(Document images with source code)

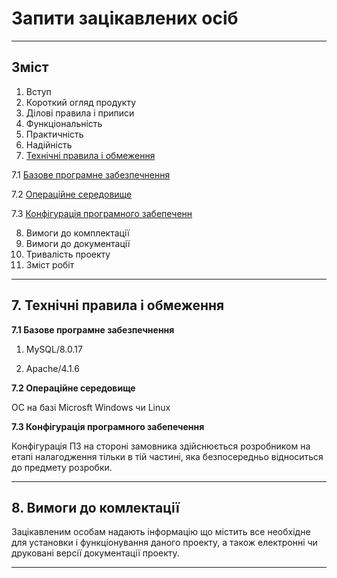 # Запити зацікавлених осіб
***
## Зміст

1. Вступ
2. Короткий огляд продукту
3. Ділові правила і приписи
4. Функціональність
5. Практичність
6. Надійність
7. [Технічні правила і обмеження]()

  7.1 [Базове програмне забезпечнення]()
  
  7.2 [Операційне середовище]()
  
  7.3 [Конфігурація програмного забепеченн]()
  
8. Вимоги до комплектації
9. Вимоги до документації
10. Тривалість проекту
11. Зміст робіт
***
## 7. Технічні правила і обмеження

**7.1 Базове програмне забезпечнення**
  1. MySQL/8.0.17

  2. Apache/4.1.6

**7.2 Операційне середовище**

ОС на базі Microsft Windows чи Linux

**7.3 Конфігурація програмного забепечення**

Конфігурація ПЗ на стороні замовника здійснюється розробником на етапі налагодження тільки в тій частині, яка безпосередньо відноситься до предмету розробки.
***

## 8. Вимоги до комлектації

Зацікавленим особам надають інформацію що містить все необхідне для установки і функціонування даного проекту, а також електронні чи друковані версії документації проекту.
***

**Task to carry out**
Output all data exactly, omitting images.

**Result**
 # Запити зацікавлених осіб
***
## Зміст

1. Вступ
2. Короткий огляд продукту
3. Ділові правила і приписи
4. Функціональність
5. Практичність
6. Надійність
7. [Технічні правила і обмеження]()

  7.1 [Базове програмне забезпечнення]()
  
  7.2 [Операційне середовище]()
  
  7.3 [Конфігурація програмного забепеченн]()
  
8. Вимоги до комплектації
9. Вимоги до документації
10. Тривалість проекту
11. Зміст робіт
***
## 7. Технічні правила і обмеження

**7.1 Базове програмне забезпечнення**
  1. MySQL/8.0.17

  2. Apache/4.1.6

**7.2 Операційне середовище**

ОС на базі Microsft Windows чи Linux

**7.3 Конфігурація програмного забепечення**

Конфігурація ПЗ на стороні замовника здійснюється розробником на етапі налагодження тільки в тій частині, яка безпосередньо відноситься до предмету розробки.
***

## 8. Вимоги до комлектації

Зацікавленим особам надають інформацію що містить все необхідне для установки і функціонування даного проекту, а також електронні чи друковані версії документації проекту.
***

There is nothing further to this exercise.